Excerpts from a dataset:
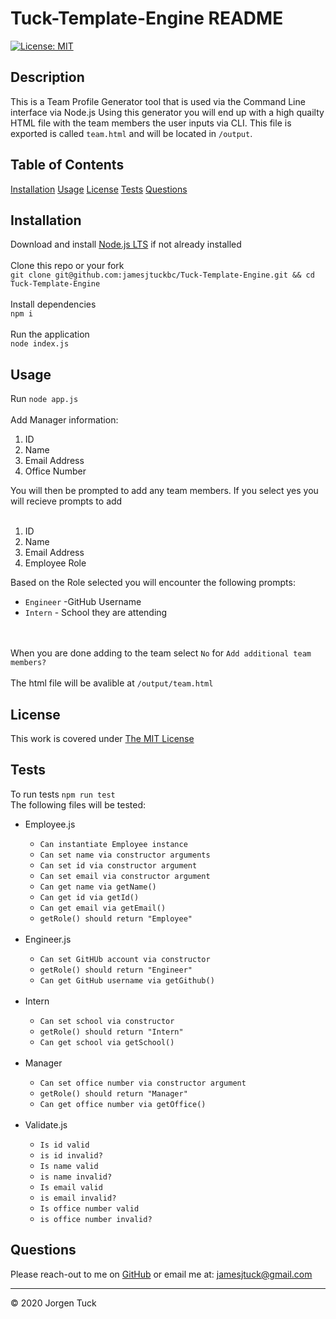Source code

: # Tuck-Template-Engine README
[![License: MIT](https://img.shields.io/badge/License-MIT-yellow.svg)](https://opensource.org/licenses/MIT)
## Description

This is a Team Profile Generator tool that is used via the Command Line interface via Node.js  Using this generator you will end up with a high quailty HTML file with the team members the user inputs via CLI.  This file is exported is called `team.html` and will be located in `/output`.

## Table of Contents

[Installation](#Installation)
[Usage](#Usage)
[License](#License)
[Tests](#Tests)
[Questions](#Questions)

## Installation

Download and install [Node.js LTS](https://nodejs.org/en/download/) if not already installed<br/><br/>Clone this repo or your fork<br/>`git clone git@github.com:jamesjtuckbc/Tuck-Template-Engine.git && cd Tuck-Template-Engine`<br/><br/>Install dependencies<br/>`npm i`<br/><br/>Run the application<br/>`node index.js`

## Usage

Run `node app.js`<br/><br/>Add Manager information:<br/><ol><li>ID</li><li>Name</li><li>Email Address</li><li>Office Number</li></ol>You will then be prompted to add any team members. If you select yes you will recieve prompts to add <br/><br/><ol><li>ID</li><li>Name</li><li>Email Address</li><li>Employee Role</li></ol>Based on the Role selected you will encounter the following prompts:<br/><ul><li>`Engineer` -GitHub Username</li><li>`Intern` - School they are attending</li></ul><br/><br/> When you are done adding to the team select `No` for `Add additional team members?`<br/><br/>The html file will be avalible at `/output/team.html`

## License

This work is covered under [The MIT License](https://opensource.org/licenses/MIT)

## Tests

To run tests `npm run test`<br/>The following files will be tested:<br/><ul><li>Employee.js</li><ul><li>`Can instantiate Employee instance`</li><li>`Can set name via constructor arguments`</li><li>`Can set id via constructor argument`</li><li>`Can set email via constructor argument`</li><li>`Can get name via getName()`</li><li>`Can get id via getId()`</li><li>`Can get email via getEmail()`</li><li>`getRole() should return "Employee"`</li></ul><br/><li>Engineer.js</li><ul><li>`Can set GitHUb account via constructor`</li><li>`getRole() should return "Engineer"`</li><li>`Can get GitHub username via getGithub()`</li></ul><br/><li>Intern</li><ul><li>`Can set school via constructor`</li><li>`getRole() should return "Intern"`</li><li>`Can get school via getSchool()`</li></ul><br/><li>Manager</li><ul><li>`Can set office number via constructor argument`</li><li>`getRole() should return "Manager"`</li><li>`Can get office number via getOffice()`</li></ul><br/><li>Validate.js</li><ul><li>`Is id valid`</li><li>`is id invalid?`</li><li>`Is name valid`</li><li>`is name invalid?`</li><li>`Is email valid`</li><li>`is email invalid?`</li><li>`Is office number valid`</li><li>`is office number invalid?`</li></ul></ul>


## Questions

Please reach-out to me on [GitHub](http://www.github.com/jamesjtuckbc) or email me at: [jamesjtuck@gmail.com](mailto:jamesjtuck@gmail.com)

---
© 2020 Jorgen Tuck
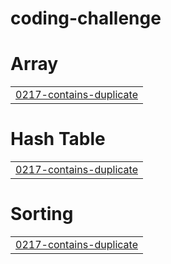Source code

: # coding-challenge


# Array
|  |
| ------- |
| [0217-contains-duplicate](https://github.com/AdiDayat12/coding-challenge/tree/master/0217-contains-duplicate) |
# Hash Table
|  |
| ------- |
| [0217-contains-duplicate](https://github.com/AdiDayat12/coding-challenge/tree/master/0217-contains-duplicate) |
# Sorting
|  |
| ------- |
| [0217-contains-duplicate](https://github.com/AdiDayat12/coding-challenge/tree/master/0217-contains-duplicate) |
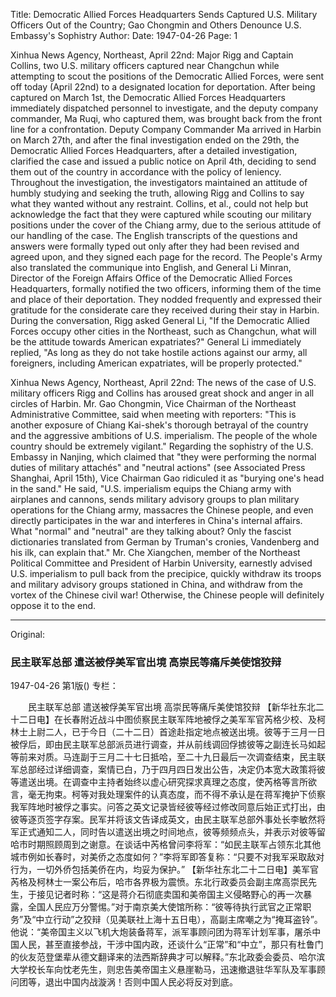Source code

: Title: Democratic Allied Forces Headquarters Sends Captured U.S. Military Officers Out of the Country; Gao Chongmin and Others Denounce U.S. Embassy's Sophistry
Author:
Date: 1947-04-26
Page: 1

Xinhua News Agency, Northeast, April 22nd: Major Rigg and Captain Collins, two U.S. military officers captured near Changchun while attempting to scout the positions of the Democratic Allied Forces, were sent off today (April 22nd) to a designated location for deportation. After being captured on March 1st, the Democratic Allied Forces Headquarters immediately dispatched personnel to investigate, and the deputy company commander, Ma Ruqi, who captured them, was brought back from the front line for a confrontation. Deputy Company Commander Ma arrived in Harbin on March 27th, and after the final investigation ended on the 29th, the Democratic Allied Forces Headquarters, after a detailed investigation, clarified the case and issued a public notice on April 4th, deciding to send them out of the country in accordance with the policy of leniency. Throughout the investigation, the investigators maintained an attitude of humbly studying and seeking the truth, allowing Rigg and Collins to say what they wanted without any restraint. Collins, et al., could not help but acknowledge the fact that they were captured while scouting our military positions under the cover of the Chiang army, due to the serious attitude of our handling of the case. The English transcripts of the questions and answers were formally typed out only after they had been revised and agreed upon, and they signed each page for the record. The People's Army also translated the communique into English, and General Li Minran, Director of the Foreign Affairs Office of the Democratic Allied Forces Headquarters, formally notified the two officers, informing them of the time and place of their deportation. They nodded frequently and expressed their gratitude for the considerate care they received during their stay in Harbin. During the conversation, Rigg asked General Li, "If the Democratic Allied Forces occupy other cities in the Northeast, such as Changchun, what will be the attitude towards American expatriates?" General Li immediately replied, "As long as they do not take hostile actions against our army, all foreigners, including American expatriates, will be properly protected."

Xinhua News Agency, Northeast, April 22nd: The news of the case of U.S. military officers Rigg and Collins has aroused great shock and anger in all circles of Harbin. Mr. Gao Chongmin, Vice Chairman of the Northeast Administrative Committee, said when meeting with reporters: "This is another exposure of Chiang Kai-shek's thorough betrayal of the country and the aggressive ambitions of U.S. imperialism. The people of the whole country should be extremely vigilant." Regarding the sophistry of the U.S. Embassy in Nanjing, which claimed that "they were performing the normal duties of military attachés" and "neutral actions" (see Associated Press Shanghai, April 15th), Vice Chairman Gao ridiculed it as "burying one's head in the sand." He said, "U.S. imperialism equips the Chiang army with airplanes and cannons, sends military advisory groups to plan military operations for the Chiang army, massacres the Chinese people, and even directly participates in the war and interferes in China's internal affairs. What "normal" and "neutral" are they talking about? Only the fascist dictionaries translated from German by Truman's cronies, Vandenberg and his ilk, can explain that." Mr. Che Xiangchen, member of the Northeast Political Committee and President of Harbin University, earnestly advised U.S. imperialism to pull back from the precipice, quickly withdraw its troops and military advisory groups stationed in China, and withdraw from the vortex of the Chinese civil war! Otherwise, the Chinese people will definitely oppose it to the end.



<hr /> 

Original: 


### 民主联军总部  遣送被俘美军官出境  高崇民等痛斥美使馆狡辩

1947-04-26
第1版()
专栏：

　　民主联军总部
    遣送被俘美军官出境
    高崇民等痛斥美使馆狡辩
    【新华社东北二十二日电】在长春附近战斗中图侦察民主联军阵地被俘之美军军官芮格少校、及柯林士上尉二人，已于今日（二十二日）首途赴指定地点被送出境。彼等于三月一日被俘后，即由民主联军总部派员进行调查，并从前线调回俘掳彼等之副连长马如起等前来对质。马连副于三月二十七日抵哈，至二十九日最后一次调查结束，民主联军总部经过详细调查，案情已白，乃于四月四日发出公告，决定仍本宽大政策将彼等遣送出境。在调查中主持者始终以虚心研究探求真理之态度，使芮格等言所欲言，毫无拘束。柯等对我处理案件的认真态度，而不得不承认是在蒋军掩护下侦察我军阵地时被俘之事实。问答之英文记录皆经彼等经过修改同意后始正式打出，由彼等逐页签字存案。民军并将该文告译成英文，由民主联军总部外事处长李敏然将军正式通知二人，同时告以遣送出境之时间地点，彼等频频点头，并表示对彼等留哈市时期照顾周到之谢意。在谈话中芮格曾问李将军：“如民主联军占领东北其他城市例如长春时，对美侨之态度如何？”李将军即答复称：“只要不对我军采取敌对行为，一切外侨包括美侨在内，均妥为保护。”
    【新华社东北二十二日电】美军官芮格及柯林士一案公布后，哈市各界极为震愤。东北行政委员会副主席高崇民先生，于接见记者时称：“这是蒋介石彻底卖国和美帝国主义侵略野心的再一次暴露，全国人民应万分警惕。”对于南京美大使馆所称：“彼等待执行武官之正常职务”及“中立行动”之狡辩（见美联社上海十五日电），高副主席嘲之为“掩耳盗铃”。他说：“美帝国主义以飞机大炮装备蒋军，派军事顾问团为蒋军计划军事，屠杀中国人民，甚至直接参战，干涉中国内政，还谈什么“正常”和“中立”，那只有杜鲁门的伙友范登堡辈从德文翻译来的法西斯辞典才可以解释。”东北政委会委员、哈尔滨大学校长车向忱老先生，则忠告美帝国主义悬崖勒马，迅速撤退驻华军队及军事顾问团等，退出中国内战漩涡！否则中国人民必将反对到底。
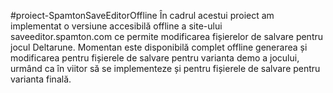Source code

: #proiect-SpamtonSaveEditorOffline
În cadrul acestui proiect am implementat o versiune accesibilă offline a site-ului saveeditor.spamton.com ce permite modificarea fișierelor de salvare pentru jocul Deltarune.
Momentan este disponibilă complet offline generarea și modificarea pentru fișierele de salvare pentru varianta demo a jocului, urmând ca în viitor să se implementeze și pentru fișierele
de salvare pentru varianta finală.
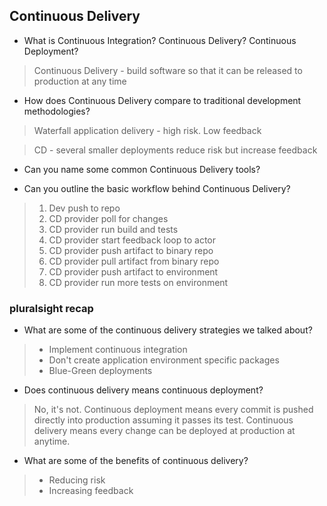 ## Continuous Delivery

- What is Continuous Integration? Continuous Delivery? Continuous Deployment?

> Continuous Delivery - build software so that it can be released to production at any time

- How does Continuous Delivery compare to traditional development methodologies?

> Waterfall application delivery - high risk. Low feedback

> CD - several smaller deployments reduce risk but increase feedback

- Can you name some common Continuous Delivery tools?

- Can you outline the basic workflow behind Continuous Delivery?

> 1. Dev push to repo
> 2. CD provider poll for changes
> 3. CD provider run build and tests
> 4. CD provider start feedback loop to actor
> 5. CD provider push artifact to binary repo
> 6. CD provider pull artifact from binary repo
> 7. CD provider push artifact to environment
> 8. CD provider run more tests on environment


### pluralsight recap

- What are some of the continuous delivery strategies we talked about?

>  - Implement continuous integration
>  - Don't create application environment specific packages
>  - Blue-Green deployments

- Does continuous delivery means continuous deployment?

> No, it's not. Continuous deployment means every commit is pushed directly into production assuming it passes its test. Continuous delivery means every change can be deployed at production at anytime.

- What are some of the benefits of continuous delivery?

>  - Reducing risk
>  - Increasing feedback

→ Activity: Each line from the top of the records through the one containing "## Description" needs to be transcribed exactly, without pictures.

→ Result:
Source code

: # Tuck-Template-Engine README
[![License: MIT](https://img.shields.io/badge/License-MIT-yellow.svg)](https://opensource.org/licenses/MIT)
## Description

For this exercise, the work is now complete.